**** Records shown ****

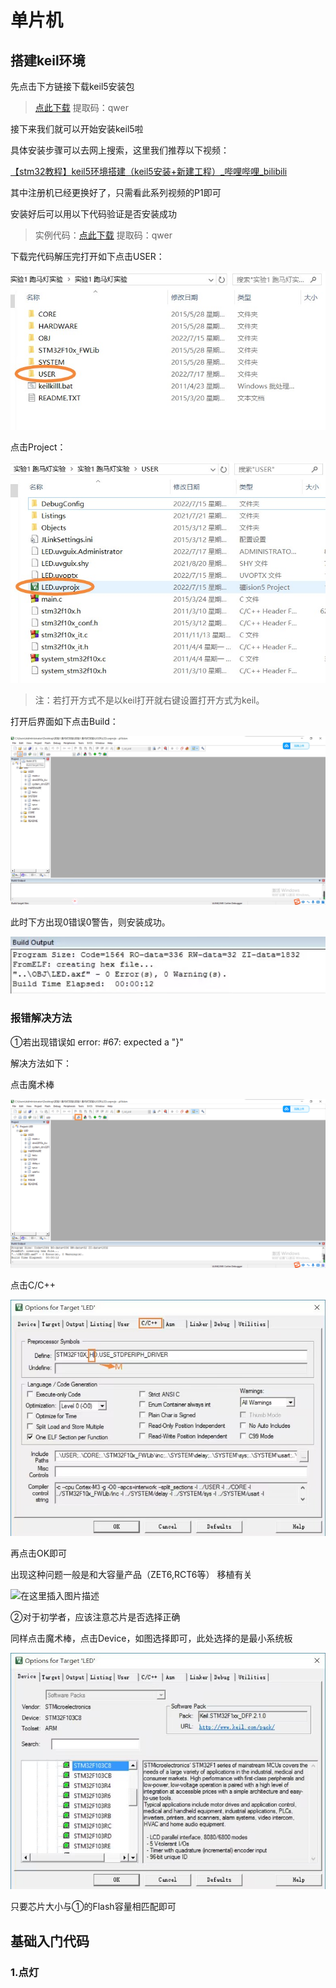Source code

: # 单片机

## 搭建keil环境

先点击下方链接下载keil5安装包

> [点此下载](https://pan.baidu.com/s/1ZRZlOrGbpqMA23zvkqb3rA )
> 提取码：qwer 



接下来我们就可以开始安装keil5啦

具体安装步骤可以去网上搜索，这里我们推荐以下视频：

[【stm32教程】keil5环境搭建（keil5安装+新建工程）_哔哩哔哩_bilibili](https://www.bilibili.com/video/BV1q7411B76V?share_source=copy_web)

其中注册机已经更换好了，只需看此系列视频的P1即可



安装好后可以用以下代码验证是否安装成功

> 实例代码：[点此下载](https://pan.baidu.com/s/1E2KO1K7N8PjciiI0YUlDhQ )
> 提取码：qwer

下载完代码解压完打开如下点击USER：

<img src="https://raw.githubusercontent.com/ZhengZhaoye1031/Robotlab/master/docs/img/First.png"/>

点击Project：

<img src="https://raw.githubusercontent.com/ZhengZhaoye1031/Robotlab/master/docs/img/Second.png"/>

> 注：若打开方式不是以keil打开就右键设置打开方式为keil。

打开后界面如下点击Build：

<img src="https://raw.githubusercontent.com/ZhengZhaoye1031/Robotlab/master/docs/img/third.png"/>

此时下方出现0错误0警告，则安装成功。

<img src="https://raw.githubusercontent.com/ZhengZhaoye1031/Robotlab/master/docs/img/fifth.png"/>



### 报错解决方法

①若出现错误如 error:  #67: expected a "}"

解决方法如下：

点击魔术棒

<img src="https://raw.githubusercontent.com/ZhengZhaoye1031/Robotlab/master/docs/img/sixth.png"/>

点击C/C++

<img src="https://raw.githubusercontent.com/ZhengZhaoye1031/Robotlab/master/docs/img/seven.png"/>

再点击OK即可

出现这种问题一般是和大容量产品（ZET6,RCT6等） 移植有关

![在这里插入图片描述](https://img-blog.csdnimg.cn/6a0c6faf351d4346973f2114d47ca1b5.png)



②对于初学者，应该注意芯片是否选择正确

同样点击魔术棒，点击Device，如图选择即可，此处选择的是最小系统板

<img src="https://raw.githubusercontent.com/ZhengZhaoye1031/Robotlab/master/docs/img/nine.png"/>

只要芯片大小与①的Flash容量相匹配即可



## 基础入门代码

### 1.点灯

****

# [Exercise objective]
Pictures excluded, repeat the material above from its first line through the line containing "安装好后可以用以下代码验证是否安装成功", both included.

# [Finished task]
Source code

: # 单片机

## 搭建keil环境

先点击下方链接下载keil5安装包

> [点此下载](https://pan.baidu.com/s/1ZRZlOrGbpqMA23zvkqb3rA )
> 提取码：qwer 



接下来我们就可以开始安装keil5啦

具体安装步骤可以去网上搜索，这里我们推荐以下视频：

[【stm32教程】keil5环境搭建（keil5安装+新建工程）_哔哩哔哩_bilibili](https://www.bilibili.com/video/BV1q7411B76V?share_source=copy_web)

其中注册机已经更换好了，只需看此系列视频的P1即可



安装好后可以用以下代码验证是否安装成功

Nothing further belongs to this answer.